(Saved entries)
########

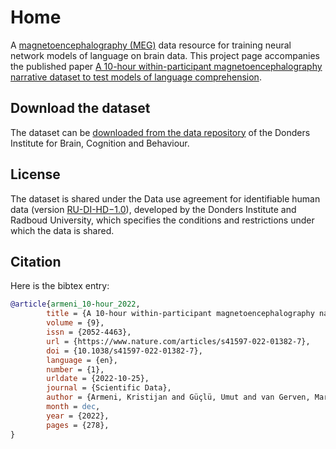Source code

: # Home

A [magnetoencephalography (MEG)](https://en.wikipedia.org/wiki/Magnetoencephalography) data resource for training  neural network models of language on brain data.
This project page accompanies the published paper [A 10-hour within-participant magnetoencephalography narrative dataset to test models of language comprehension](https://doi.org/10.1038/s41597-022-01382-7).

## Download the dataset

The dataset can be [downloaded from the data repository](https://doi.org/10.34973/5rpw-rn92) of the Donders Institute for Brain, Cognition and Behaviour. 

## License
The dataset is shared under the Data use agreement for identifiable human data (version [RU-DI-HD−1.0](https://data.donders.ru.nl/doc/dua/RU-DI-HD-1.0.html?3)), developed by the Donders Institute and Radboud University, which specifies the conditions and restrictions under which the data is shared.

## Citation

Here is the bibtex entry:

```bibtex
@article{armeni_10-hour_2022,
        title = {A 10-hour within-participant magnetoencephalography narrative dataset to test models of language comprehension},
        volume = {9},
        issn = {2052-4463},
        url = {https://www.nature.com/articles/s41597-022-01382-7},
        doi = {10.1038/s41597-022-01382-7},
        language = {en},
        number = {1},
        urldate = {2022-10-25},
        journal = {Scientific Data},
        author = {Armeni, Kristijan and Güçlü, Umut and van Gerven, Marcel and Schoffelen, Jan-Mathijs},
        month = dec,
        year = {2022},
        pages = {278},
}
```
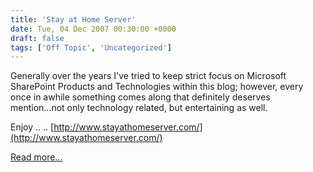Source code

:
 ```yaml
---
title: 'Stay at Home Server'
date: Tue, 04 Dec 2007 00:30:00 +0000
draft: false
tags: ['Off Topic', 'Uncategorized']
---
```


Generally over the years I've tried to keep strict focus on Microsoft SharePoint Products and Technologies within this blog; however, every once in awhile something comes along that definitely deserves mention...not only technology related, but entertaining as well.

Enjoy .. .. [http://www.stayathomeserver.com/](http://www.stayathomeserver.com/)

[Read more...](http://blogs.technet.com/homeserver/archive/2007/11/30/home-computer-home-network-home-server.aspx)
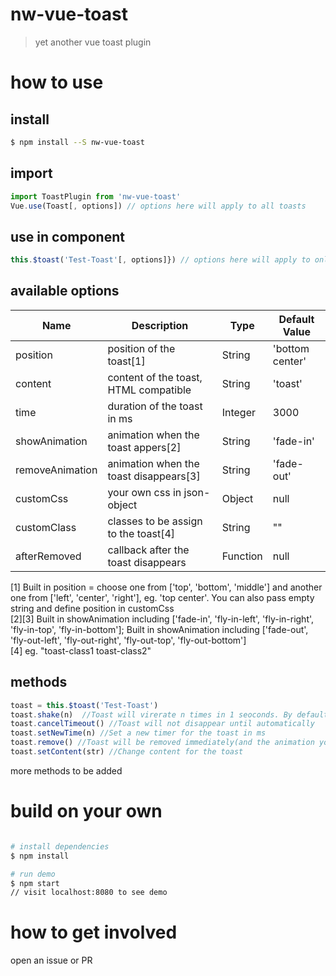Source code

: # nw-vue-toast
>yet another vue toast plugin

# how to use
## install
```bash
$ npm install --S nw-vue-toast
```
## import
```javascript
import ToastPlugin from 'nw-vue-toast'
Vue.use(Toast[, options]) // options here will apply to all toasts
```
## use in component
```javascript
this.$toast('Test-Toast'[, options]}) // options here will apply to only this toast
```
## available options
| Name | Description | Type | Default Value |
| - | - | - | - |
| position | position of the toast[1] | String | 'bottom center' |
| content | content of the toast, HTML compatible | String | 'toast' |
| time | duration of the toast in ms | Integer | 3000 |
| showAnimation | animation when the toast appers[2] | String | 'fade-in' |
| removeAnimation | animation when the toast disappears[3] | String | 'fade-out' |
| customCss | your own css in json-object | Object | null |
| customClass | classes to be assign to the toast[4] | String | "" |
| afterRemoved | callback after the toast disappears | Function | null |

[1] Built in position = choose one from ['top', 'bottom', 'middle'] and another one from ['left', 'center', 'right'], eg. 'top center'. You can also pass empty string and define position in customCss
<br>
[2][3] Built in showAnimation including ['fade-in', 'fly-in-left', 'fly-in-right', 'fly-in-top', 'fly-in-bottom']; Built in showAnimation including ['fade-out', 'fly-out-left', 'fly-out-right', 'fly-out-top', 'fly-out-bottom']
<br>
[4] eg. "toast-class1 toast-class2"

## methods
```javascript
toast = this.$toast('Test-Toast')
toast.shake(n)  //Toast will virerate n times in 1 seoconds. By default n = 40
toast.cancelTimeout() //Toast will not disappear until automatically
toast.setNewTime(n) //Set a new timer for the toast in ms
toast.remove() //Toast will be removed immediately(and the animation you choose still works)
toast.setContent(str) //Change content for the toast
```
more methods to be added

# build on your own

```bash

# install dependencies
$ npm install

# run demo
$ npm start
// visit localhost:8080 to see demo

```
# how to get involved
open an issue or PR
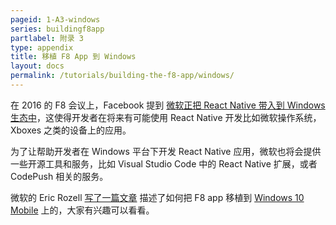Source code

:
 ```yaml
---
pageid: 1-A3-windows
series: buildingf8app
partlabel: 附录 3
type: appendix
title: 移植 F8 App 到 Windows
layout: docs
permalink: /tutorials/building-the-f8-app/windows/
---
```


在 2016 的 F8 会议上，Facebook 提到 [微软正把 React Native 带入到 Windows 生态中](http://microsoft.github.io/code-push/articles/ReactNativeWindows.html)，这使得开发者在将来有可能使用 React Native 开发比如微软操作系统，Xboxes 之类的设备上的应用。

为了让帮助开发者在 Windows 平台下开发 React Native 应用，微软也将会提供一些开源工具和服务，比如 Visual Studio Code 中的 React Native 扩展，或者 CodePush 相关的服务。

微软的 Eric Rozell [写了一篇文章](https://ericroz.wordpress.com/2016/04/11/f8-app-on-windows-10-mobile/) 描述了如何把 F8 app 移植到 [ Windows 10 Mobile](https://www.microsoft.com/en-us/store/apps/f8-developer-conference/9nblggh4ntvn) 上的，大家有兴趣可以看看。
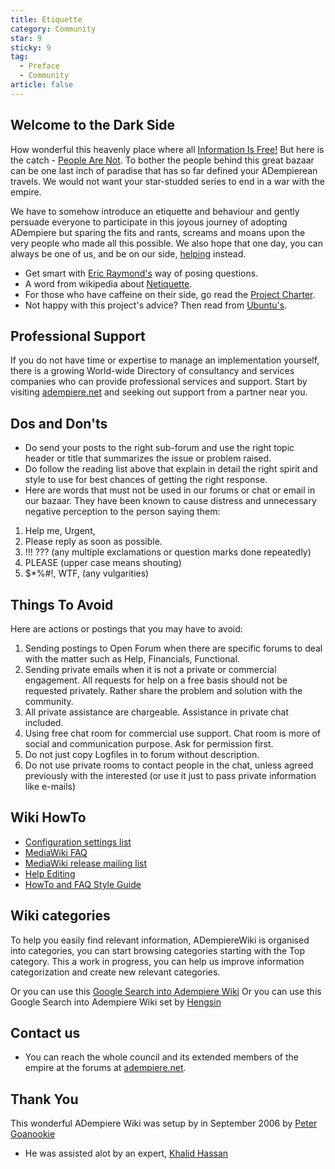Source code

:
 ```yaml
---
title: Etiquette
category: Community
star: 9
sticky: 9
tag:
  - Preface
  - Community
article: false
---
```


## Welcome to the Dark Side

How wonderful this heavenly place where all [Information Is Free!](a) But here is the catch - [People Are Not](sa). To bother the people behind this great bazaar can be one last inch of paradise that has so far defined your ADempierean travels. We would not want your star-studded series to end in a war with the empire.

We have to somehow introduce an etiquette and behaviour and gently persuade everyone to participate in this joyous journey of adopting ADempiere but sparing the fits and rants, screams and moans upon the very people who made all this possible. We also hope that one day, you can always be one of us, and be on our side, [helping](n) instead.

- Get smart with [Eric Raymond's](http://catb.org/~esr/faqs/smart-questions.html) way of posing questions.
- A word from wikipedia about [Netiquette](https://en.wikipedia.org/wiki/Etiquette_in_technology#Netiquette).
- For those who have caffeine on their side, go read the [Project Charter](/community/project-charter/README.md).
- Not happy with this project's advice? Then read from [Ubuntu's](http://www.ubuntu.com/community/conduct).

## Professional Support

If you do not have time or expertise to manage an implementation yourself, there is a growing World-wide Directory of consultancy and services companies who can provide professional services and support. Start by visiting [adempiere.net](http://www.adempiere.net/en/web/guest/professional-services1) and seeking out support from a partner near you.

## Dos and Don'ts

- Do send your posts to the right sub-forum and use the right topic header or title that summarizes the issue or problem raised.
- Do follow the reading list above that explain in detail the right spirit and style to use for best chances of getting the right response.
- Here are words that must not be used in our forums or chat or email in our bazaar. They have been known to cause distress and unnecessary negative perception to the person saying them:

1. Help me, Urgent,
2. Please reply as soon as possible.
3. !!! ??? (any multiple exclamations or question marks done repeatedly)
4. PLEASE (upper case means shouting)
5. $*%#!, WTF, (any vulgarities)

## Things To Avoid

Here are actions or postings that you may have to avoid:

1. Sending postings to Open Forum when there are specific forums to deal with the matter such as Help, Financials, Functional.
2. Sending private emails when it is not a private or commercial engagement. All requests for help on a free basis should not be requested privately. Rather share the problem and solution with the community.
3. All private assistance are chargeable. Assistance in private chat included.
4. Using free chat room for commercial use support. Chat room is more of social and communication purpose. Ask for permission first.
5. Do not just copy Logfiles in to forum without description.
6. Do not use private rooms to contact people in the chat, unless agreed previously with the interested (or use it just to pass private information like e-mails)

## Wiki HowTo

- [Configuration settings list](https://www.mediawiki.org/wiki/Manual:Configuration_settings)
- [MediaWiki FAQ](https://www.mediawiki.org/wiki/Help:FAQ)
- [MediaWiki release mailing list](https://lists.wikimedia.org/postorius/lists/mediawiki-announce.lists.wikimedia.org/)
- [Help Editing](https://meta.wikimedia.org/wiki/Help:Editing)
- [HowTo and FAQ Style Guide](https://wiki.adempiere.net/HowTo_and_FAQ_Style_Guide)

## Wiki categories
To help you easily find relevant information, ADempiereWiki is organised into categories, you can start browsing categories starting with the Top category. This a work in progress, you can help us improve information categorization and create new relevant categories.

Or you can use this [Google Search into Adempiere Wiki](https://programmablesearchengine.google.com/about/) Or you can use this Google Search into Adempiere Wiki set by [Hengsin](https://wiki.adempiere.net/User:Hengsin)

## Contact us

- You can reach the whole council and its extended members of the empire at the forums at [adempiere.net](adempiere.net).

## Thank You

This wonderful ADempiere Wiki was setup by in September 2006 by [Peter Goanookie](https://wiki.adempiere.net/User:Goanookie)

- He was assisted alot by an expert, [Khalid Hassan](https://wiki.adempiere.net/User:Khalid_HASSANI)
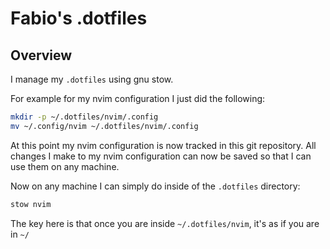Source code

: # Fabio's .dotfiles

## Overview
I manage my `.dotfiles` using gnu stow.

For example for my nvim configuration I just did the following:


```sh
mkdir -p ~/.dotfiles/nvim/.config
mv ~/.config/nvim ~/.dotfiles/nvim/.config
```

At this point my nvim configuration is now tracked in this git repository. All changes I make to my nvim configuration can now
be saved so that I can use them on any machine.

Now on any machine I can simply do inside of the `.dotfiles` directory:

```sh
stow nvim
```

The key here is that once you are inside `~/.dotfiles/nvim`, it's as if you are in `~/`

########

**About this task**
Within the records above, count the lines that contain "articles" and give the number with nothing added.

**Response to this task**
2